### What is being asked
Once you find the line that contains "Support Kotlin [#17](https://github.com/canelmas/let/issues/17)", write out that line and every line after it to the end of the records, exactly and with nothing else.

### Data excerpts

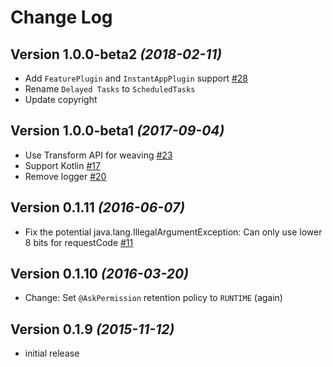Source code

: Change Log
==========

Version 1.0.0-beta2 *(2018-02-11)*
----------------------------------
* Add `FeaturePlugin` and `InstantAppPlugin` support [#28](https://github.com/canelmas/let/issues/28)
* Rename `Delayed Tasks` to `ScheduledTasks`
* Update copyright

Version 1.0.0-beta1 *(2017-09-04)*
----------------------------------
* Use Transform API for weaving [#23](https://github.com/canelmas/let/issues/23)
* Support Kotlin [#17](https://github.com/canelmas/let/issues/17)
* Remove logger [#20](https://github.com/canelmas/let/issues/20)

Version 0.1.11 *(2016-06-07)*
-----------------------------
* Fix the potential java.lang.IllegalArgumentException: Can only use lower
8 bits for requestCode [#11](https://github.com/canelmas/let/issues/11)

Version 0.1.10 *(2016-03-20)*
-----------------------------
* Change: Set `@AskPermission` retention policy to `RUNTIME` (again)

Version 0.1.9 *(2015-11-12)*
----------------------------
* initial release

### Result of this exercise
* Support Kotlin [#17](https://github.com/canelmas/let/issues/17)
* Remove logger [#20](https://github.com/canelmas/let/issues/20)

Version 0.1.11 *(2016-06-07)*
-----------------------------
* Fix the potential java.lang.IllegalArgumentException: Can only use lower
8 bits for requestCode [#11](https://github.com/canelmas/let/issues/11)

Version 0.1.10 *(2016-03-20)*
-----------------------------
* Change: Set `@AskPermission` retention policy to `RUNTIME` (again)

Version 0.1.9 *(2015-11-12)*
----------------------------
* initial release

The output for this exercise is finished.